Segal pointed out that Code of Civil Procedure § 340.6(a) provides:

“An action against an attorney for a wrongful act or omission, other than for actual fraud, arising in the performance of professional services shall be commenced within one year after the plaintiff discovers, or through the use of reasonable diligence should have discovered, the facts constituting the wrongful act or omission, or four years from the date of the wrongful act or omission, whichever occurs first.”

Based on his failed efforts to reach Channing by phone and the absence of a response to his letters to the lawyer, “Fisher reasonably should have suspected Channing of wrongdoing no later than 1993,” and his cause of action for professional negligence accrued then, and would be barred whether a one-year or four-year statute applies, Segal wrote.

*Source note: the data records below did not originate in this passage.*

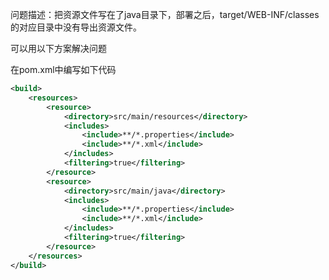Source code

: 问题描述：把资源文件写在了java目录下，部署之后，target/WEB-INF/classes的对应目录中没有导出资源文件。



可以用以下方案解决问题



在pom.xml中编写如下代码

```xml
<build>
    <resources>
        <resource>
            <directory>src/main/resources</directory>
            <includes>
                <include>**/*.properties</include>
                <include>**/*.xml</include>
            </includes>
            <filtering>true</filtering>
        </resource>
        <resource>
            <directory>src/main/java</directory>
            <includes>
                <include>**/*.properties</include>
                <include>**/*.xml</include>
            </includes>
            <filtering>true</filtering>
        </resource>
    </resources>
</build>
```

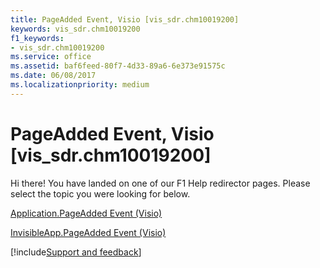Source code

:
 ```yaml
---
title: PageAdded Event, Visio [vis_sdr.chm10019200]
keywords: vis_sdr.chm10019200
f1_keywords:
- vis_sdr.chm10019200
ms.service: office
ms.assetid: baf6feed-80f7-4d33-89a6-6e373e91575c
ms.date: 06/08/2017
ms.localizationpriority: medium
---
```



# PageAdded Event, Visio [vis_sdr.chm10019200]

Hi there! You have landed on one of our F1 Help redirector pages. Please select the topic you were looking for below.

[Application.PageAdded Event (Visio)](https://msdn.microsoft.com/library/16813cbf-d4e0-17b1-308e-06e2a3adf0d4%28Office.15%29.aspx)

[InvisibleApp.PageAdded Event (Visio)](https://msdn.microsoft.com/library/e3a27500-16c3-f0d5-be44-9389b7bd3055%28Office.15%29.aspx)

[!include[Support and feedback](~/includes/feedback-boilerplate.md)]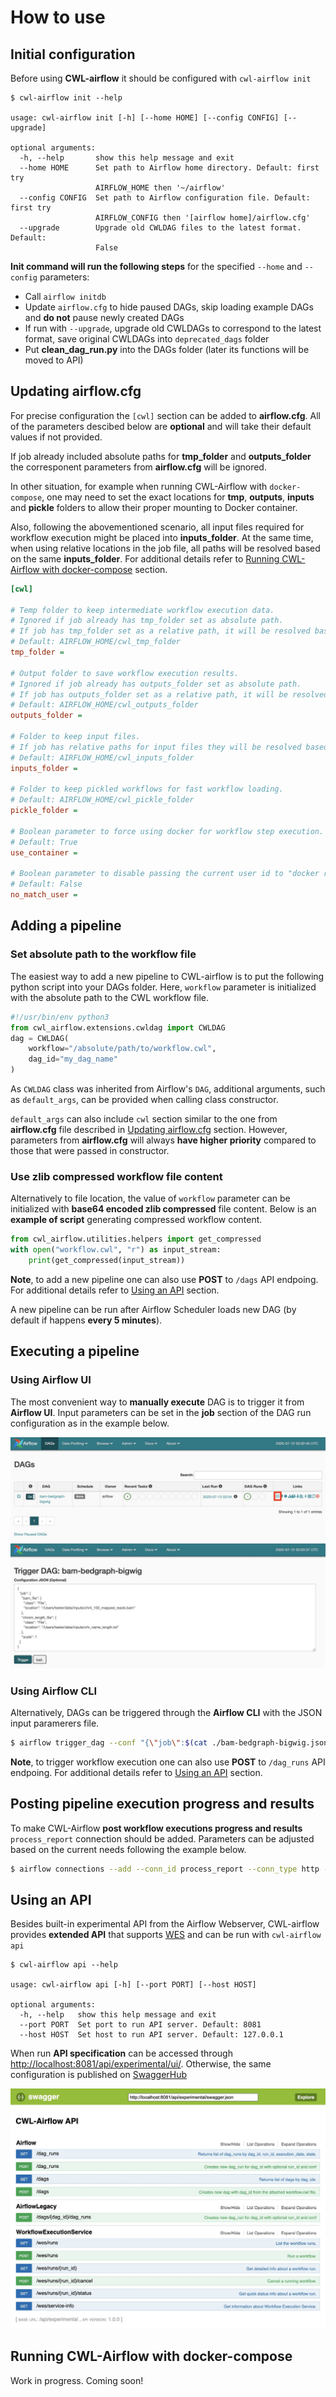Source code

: # How to use

## Initial configuration

Before using **CWL-airflow** it should be configured with `cwl-airflow init`

```
$ cwl-airflow init --help

usage: cwl-airflow init [-h] [--home HOME] [--config CONFIG] [--upgrade]

optional arguments:
  -h, --help       show this help message and exit
  --home HOME      Set path to Airflow home directory. Default: first try
                   AIRFLOW_HOME then '~/airflow'
  --config CONFIG  Set path to Airflow configuration file. Default: first try
                   AIRFLOW_CONFIG then '[airflow home]/airflow.cfg'
  --upgrade        Upgrade old CWLDAG files to the latest format. Default:
                   False
```

**Init command will run the following steps** for the specified `--home` and `--config` parameters:
- Call `airflow initdb`
- Update `airflow.cfg` to hide paused DAGs, skip loading example DAGs and **do not** pause newly created DAGs 
- If run with `--upgrade`, upgrade old CWLDAGs to correspond to the latest format, save original CWLDAGs into `deprecated_dags` folder   
- Put **clean_dag_run.py** into the DAGs folder (later its functions will be moved to API)

## Updating airflow.cfg


For precise configuration the `[cwl]` section can be added to **airflow.cfg**. All of the parameters descibed below are **optional** and will take their default values if not provided.

If job already included absolute paths for **tmp_folder** and **outputs_folder** the corresponent parameters from **airflow.cfg** will be ignored.

In other situation, for example when running CWL-Airflow with `docker-compose`, one may need to set the exact locations for **tmp**, **outputs**, **inputs** and **pickle** folders to allow their proper mounting to Docker container.

Also, following the abovementioned scenario, all input files required for workflow execution might be placed into **inputs_folder**. At the same time, when using relative locations in the job file, all paths will be resolved based on the same **inputs_folder**. For additional details refer to [Running CWL-Airflow with docker-compose](#running-cwl-airflow-with-docker-compose) section.

```ini
[cwl]

# Temp folder to keep intermediate workflow execution data.
# Ignored if job already has tmp_folder set as absolute path.
# If job has tmp_folder set as a relative path, it will be resolved based on this location.
# Default: AIRFLOW_HOME/cwl_tmp_folder
tmp_folder =

# Output folder to save workflow execution results.
# Ignored if job already has outputs_folder set as absolute path.
# If job has outputs_folder set as a relative path, it will be resolved based on this location.
# Default: AIRFLOW_HOME/cwl_outputs_folder
outputs_folder = 

# Folder to keep input files.
# If job has relative paths for input files they will be resolved based on this location.
# Default: AIRFLOW_HOME/cwl_inputs_folder
inputs_folder =

# Folder to keep pickled workflows for fast workflow loading.
# Default: AIRFLOW_HOME/cwl_pickle_folder
pickle_folder = 

# Boolean parameter to force using docker for workflow step execution.
# Default: True
use_container = 

# Boolean parameter to disable passing the current user id to "docker run --user".
# Default: False
no_match_user = 
```
  
## Adding a pipeline

### **Set absolute path to the workflow file**

The easiest way to add a new pipeline to CWL-airflow is to put the following python script into your DAGs folder. Here, `workflow` parameter is initialized with the absolute path to the CWL workflow file.

```python
#!/usr/bin/env python3
from cwl_airflow.extensions.cwldag import CWLDAG
dag = CWLDAG(
    workflow="/absolute/path/to/workflow.cwl",
    dag_id="my_dag_name"
)
```
As `CWLDAG` class was inherited from Airflow's `DAG`, additional arguments, such as `default_args`, can be provided when calling class constructor.

`default_args` can also include `cwl` section similar to the one from **airflow.cfg** file described in [Updating airflow.cfg](#updating-airflow.cfg) section. However, parameters from **airflow.cfg** will always **have higher priority** compared to those that were passed in constructor.

### **Use zlib compressed workflow file content**

Alternatively to file location, the value of `workflow` parameter can be initialized with **base64 encoded zlib compressed** file content. Below is an **example of script** generating compressed workflow content.
```python
from cwl_airflow.utilities.helpers import get_compressed
with open("workflow.cwl", "r") as input_stream:
    print(get_compressed(input_stream))
```

**Note**, to add a new pipeline one can also use **POST** to `/dags` API endpoing. For additional details refer to [Using an API](#using-an-api) section.

A new pipeline can be run after Airflow Scheduler loads new DAG (by default if happens **every 5 minutes**).

## Executing a pipeline

### **Using Airflow UI**

The most convenient way to **manually execute** DAG is to trigger it from **Airflow UI**. Input parameters can be set in the **job** section of the DAG run configuration as in the example below.

![](../images/trigger_1.jpg)
![](../images/trigger_2.jpg)

### **Using Airflow CLI**

Alternatively, DAGs can be triggered through the **Airflow CLI** with the JSON input paramerers file.

```sh
$ airflow trigger_dag --conf "{\"job\":$(cat ./bam-bedgraph-bigwig.json)}" bam-bedgraph-bigwig
```

**Note**, to trigger workflow execution one can also use **POST** to `/dag_runs` API endpoing. For additional details refer to [Using an API](#using-an-api) section.

## Posting pipeline execution progress and results

To make CWL-Airflow **post workflow executions progress and results** `process_report` connection should be added. Parameters can be adjusted based on the current needs following the example below.

```sh
$ airflow connections --add --conn_id process_report --conn_type http --conn_host localhost --conn_port 3070 --conn_extra "{\"endpoint\":\"/airflow/\"}"
```

## Using an API

Besides built-in experimental API from the Airflow Webserver, CWL-airflow provides **extended API** that supports [WES](https://github.com/ga4gh/workflow-execution-service-schemas) and can be run with `cwl-airflow api`

```
$ cwl-airflow api --help

usage: cwl-airflow api [-h] [--port PORT] [--host HOST]

optional arguments:
  -h, --help   show this help message and exit
  --port PORT  Set port to run API server. Default: 8081
  --host HOST  Set host to run API server. Default: 127.0.0.1
```

When run **API specification** can be accessed through [http://localhost:8081/api/experimental/ui/](http://localhost:8081/api/experimental/ui/). Otherwise, the same configuration is published on [SwaggerHub](https://app.swaggerhub.com/apis/michael-kotliar/cwl_airflow_workflow_execution_service/1.0.0) 

![](../images/api.jpg)

## Running CWL-Airflow with docker-compose

Work in progress. Coming soon!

A cause of action for breach of fiduciary duty is also time-barred, he said, no matter which statute of limitation is applied.

The case is Fisher v. Channing, B292689.

Peter Borenstein represented Fisher and Richard S. Klein acted for Channing.

The website of the Marshall Project quotes Fisher as saying:

“People are gonna say I don’t deserve [the money] because of my crime. But I earned it before I got in trouble. And Mr. Channing and I, we had a contract.”